Stored data entries:
-*-*-

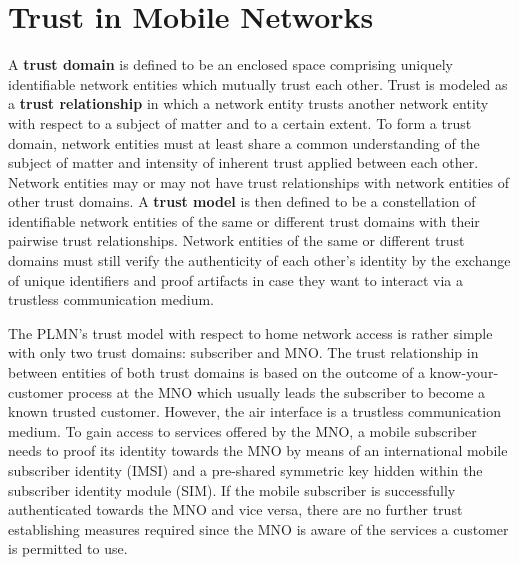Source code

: \documentclass[conference]{IEEEtran}
\begin{document}
     
\section{Trust in Mobile Networks}
\label{domains}
A {\bf{trust domain}} is defined to be an enclosed space comprising uniquely identifiable network entities which mutually trust each other. Trust is modeled as a {\bf{trust relationship}} in which a network entity trusts another network entity with respect to a subject of matter and to a certain extent. To form a trust domain, network entities must at least share a common understanding of the subject of matter and intensity of inherent trust applied between each other. Network entities may or may not have trust relationships with network entities of other trust domains. A {\bf{trust model}} is then defined to be a constellation of identifiable network entities of the same or different trust domains with their pairwise trust relationships. Network entities of the same or different trust domains must still verify the authenticity of each other's identity by the exchange of unique identifiers and proof artifacts in case they want to interact via a trustless communication medium.         

The PLMN's trust model with respect to home network access is rather simple with only two trust domains: subscriber and MNO. The trust relationship in between entities of both trust domains is based on the outcome of a know-your-customer process at the MNO which usually leads the subscriber to become a known trusted customer. However, the air interface is a trustless communication medium. To gain access to services offered by the MNO, a mobile subscriber needs to proof its identity towards the MNO by means of an international mobile subscriber identity (IMSI) and a pre-shared symmetric key hidden within the subscriber identity module (SIM). If the mobile subscriber is successfully authenticated towards the MNO and vice versa, there are no further trust establishing measures required since the MNO is aware of the services a customer is permitted to use.    
\end{document}

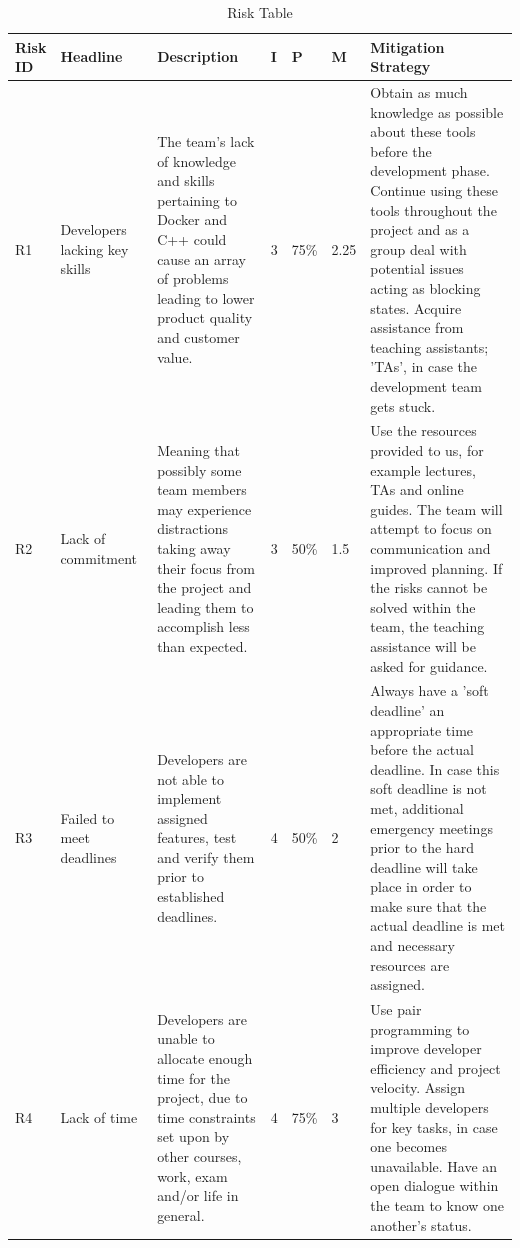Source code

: \documentclass[12pt]{article}
\begin{document}
\begin{longtable}{| p{0.06\linewidth} | p{0.20\linewidth} | p{0.25\linewidth} | p{0.04\linewidth} | p{0.05\linewidth} | p{0.05\linewidth} | p{0.35\linewidth}|}
\caption{Risk Table}
\label{Risk Table}
\endfirsthead
\endhead
\hline

\textbf{Risk ID} & 
\textbf{Headline} & 
\textbf{Description} & 
\textbf{I} & 
\textbf{P} & 
\textbf{M} & 
\textbf{Mitigation Strategy}
\\ \hline

   	R1 & 
Developers lacking key skills & 
The team’s lack of knowledge and skills pertaining to Docker and C++ could cause an array of problems leading to lower product quality and customer value. & 
3 & 
75\% & 
2.25 &
Obtain as much knowledge as possible about these tools before the development phase. Continue using these tools throughout the project and as a group deal with potential issues acting as blocking states. Acquire assistance from teaching assistants; 'TAs', in case the development team gets stuck. \\ \hline
 
    	R2 & 
Lack of commitment & 
Meaning that possibly some team members may experience distractions taking away their focus from the project and leading them to accomplish less than expected. & 
3 & 
50\% & 
1.5 &
Use the resources provided to us, for example lectures, TAs and online guides. The team will attempt to focus on communication and improved planning. If the risks cannot be solved within the team, the teaching assistance will be asked for guidance. \\ \hline
   	
	R3 & 
Failed to meet deadlines &
Developers are not able to implement assigned features, test and verify them prior to established deadlines. &
4 & 
50\% & 
2 &
Always have a 'soft deadline' an appropriate time before the actual deadline. In case this soft deadline is not met, additional emergency meetings prior to the hard deadline will take place in order to make sure that the actual deadline is met and necessary resources are assigned. \\ \hline

	R4 & 
Lack of time &
Developers are unable to allocate enough time for the project, due to time constraints set upon by other courses, work, exam and/or life in general. &
4 & 
75\% & 
3 &
Use pair programming to improve developer efficiency and project velocity. Assign multiple developers for key tasks, in case one becomes unavailable. Have an open dialogue within the team to know one another's status. \\ \hline


\end{longtable}
\end{document}
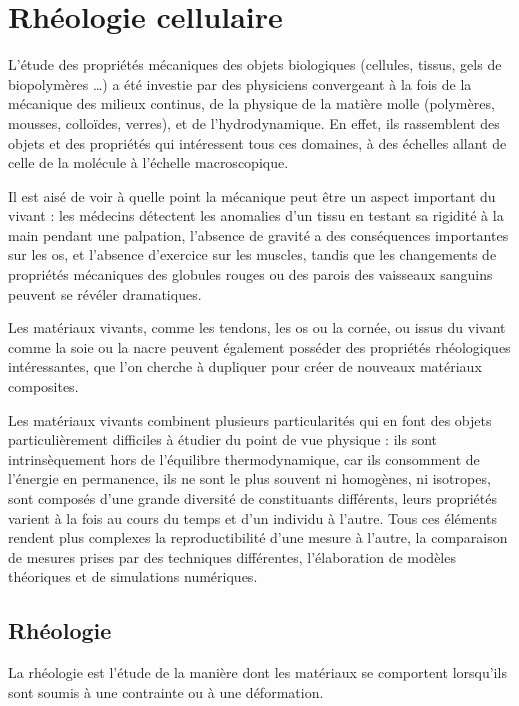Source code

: \documentclass{report}
\begin{document}
\chapter{Rhéologie cellulaire}

L'étude des propriétés mécaniques des objets biologiques (cellules, tissus, gels de biopolymères \dots) a été investie par des physiciens convergeant à la fois de la mécanique des milieux continus, de la physique de la matière molle (polymères, mousses, colloïdes, verres), et de l'hydrodynamique. 
En effet, ils rassemblent des objets et des propriétés qui intéressent tous ces domaines, à des échelles allant de celle de la molécule à l'échelle macroscopique. 

Il est aisé de voir à quelle point la mécanique peut être un aspect important du vivant : les médecins détectent les anomalies d'un tissu en testant sa rigidité \og à la main \fg pendant une palpation, l'absence de gravité a des conséquences importantes sur les os, et l'absence d'exercice sur les muscles, tandis que les changements de propriétés mécaniques des globules rouges ou des parois des vaisseaux sanguins peuvent se révéler dramatiques. 

Les matériaux vivants, comme les tendons, les os ou la cornée, ou issus du vivant comme la soie ou la nacre peuvent également posséder des propriétés rhéologiques intéressantes, que l'on cherche à dupliquer pour créer de nouveaux matériaux composites. 

Les matériaux vivants combinent plusieurs particularités qui en font des objets particulièrement difficiles à étudier du point de vue physique : ils sont intrinsèquement hors de l'équilibre thermodynamique, car ils consomment de l'énergie en permanence, ils ne sont le plus souvent ni homogènes, ni isotropes, sont composés d'une grande diversité de constituants différents, leurs propriétés varient à la fois au cours du temps et d'un individu à l'autre. 
Tous ces éléments rendent plus complexes la reproductibilité d'une mesure à l'autre, la comparaison de mesures prises par des techniques différentes, l'élaboration de modèles théoriques et de simulations numériques.


\section{Rhéologie}

La rhéologie est l'étude de la manière dont les matériaux se comportent lorsqu'ils sont soumis à une contrainte ou à une déformation. 
\end{document}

-*-*-

WHAT TO WORK ON:
Answer with a single number: the count of lines in the entries that hold the word "longtable".

TASK RESPONSE:
2